The entries below contain a stretch that opens with the line containing "author: HelloFresh" and closes with the line containing "instructionTitles: ['Prep &"; set down that stretch exactly, both ends included, and nothing else.

- SUPPLIED DATA:
- - -

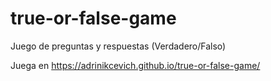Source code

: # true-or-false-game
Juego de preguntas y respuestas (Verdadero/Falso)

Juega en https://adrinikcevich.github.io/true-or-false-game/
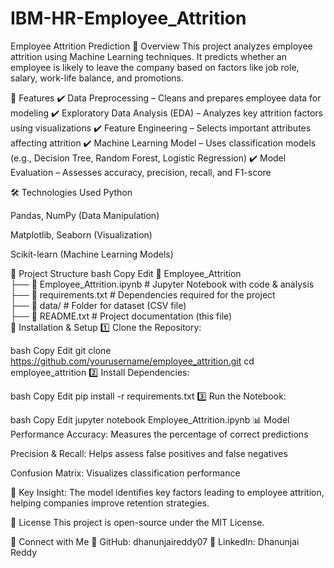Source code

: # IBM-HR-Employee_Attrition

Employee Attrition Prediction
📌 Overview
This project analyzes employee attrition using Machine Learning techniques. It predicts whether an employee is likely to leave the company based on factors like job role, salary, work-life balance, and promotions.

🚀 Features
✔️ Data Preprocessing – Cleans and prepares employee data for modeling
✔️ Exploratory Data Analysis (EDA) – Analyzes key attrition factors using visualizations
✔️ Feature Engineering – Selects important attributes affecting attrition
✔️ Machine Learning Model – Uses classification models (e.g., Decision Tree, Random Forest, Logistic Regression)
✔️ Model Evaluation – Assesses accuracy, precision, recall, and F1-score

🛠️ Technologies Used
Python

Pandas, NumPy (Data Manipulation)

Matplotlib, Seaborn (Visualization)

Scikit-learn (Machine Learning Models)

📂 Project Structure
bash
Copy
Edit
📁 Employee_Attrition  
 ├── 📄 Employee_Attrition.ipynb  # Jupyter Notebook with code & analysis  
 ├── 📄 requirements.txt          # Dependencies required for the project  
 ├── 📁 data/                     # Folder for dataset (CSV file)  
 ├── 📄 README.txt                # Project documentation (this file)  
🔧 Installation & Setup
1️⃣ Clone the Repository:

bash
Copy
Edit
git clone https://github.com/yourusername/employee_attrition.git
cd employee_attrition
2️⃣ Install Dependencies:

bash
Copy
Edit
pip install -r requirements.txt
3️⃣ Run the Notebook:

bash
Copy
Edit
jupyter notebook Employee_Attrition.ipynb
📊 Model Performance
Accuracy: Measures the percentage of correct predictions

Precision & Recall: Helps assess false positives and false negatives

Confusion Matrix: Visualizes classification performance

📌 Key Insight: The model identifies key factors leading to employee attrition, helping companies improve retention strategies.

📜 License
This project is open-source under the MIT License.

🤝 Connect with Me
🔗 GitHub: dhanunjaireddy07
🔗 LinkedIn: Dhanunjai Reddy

- - -

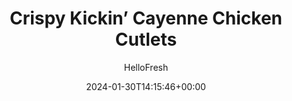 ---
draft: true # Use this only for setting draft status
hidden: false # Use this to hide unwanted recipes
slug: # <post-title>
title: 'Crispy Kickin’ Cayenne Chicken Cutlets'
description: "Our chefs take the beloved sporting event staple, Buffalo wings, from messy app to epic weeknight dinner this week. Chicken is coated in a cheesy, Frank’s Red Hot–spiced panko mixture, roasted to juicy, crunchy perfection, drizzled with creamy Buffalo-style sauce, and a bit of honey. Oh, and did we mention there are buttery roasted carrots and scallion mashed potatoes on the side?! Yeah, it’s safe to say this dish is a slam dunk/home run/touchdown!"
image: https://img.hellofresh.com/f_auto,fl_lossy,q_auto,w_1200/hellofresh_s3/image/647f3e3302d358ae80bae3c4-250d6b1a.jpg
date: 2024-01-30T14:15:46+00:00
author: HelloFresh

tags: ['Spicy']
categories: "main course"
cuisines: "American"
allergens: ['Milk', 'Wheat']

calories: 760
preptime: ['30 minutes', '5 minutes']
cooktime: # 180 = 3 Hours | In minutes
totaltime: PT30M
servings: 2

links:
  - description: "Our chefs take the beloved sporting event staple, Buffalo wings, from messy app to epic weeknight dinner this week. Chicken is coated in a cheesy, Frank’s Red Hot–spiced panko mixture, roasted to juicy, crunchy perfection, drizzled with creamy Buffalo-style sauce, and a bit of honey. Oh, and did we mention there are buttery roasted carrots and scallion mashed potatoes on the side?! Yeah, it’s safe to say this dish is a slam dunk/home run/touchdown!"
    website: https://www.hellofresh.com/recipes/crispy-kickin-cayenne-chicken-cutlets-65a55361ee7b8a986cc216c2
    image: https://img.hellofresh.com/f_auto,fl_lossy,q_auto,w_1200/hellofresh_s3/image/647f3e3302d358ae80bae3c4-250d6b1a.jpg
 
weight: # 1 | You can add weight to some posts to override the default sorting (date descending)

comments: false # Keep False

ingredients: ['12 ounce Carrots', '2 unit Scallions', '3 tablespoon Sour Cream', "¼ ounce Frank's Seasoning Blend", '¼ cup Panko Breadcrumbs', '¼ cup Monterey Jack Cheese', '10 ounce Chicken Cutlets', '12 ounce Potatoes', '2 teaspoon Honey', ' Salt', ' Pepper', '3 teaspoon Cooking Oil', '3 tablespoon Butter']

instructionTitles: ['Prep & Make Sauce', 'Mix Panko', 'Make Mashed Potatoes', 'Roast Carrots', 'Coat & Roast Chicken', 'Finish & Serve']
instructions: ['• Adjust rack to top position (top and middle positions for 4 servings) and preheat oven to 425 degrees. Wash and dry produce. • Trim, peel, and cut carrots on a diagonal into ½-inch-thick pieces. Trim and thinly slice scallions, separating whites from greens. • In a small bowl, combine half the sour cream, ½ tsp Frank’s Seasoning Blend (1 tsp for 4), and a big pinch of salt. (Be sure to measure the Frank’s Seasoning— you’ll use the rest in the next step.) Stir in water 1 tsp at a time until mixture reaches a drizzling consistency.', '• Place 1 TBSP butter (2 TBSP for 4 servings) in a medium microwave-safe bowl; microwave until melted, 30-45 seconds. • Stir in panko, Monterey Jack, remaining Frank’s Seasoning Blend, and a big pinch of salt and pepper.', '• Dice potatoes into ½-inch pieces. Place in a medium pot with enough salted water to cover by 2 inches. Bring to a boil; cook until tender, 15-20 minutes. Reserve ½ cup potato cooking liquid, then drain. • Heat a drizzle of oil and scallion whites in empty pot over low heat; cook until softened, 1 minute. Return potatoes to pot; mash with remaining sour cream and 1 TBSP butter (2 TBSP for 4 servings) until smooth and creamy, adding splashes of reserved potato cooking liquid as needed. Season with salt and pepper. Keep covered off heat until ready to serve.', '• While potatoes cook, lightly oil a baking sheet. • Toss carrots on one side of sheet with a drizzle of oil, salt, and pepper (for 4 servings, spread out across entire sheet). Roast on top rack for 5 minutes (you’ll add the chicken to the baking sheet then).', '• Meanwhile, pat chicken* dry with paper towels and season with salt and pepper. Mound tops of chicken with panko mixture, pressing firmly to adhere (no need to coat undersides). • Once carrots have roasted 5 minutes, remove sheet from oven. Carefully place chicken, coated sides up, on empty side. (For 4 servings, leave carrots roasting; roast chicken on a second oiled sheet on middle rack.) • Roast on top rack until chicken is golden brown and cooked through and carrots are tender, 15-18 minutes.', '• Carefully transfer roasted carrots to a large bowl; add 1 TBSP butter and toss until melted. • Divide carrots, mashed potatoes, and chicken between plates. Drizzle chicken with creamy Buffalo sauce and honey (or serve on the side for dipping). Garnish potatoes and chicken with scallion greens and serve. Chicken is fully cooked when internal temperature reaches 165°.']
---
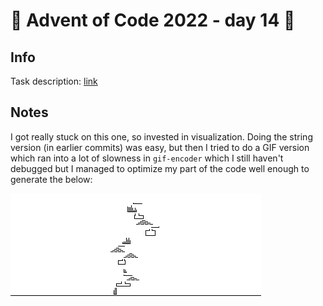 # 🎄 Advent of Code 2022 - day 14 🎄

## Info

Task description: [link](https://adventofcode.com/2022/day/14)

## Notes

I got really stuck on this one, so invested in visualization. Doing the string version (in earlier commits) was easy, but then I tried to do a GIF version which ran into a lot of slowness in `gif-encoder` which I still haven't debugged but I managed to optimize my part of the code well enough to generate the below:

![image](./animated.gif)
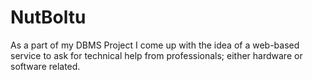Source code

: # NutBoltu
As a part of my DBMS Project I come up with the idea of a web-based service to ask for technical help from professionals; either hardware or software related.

- - -

- WRITTEN RESPONSE:
author: HelloFresh

tags: ['Spicy']
categories: "main course"
cuisines: "American"
allergens: ['Milk', 'Wheat']

calories: 760
preptime: ['30 minutes', '5 minutes']
cooktime: # 180 = 3 Hours | In minutes
totaltime: PT30M
servings: 2

links:
  - description: "Our chefs take the beloved sporting event staple, Buffalo wings, from messy app to epic weeknight dinner this week. Chicken is coated in a cheesy, Frank’s Red Hot–spiced panko mixture, roasted to juicy, crunchy perfection, drizzled with creamy Buffalo-style sauce, and a bit of honey. Oh, and did we mention there are buttery roasted carrots and scallion mashed potatoes on the side?! Yeah, it’s safe to say this dish is a slam dunk/home run/touchdown!"
    website: https://www.hellofresh.com/recipes/crispy-kickin-cayenne-chicken-cutlets-65a55361ee7b8a986cc216c2
    image: https://img.hellofresh.com/f_auto,fl_lossy,q_auto,w_1200/hellofresh_s3/image/647f3e3302d358ae80bae3c4-250d6b1a.jpg
 
weight: # 1 | You can add weight to some posts to override the default sorting (date descending)

comments: false # Keep False

ingredients: ['12 ounce Carrots', '2 unit Scallions', '3 tablespoon Sour Cream', "¼ ounce Frank's Seasoning Blend", '¼ cup Panko Breadcrumbs', '¼ cup Monterey Jack Cheese', '10 ounce Chicken Cutlets', '12 ounce Potatoes', '2 teaspoon Honey', ' Salt', ' Pepper', '3 teaspoon Cooking Oil', '3 tablespoon Butter']

instructionTitles: ['Prep & Make Sauce', 'Mix Panko', 'Make Mashed Potatoes', 'Roast Carrots', 'Coat & Roast Chicken', 'Finish & Serve']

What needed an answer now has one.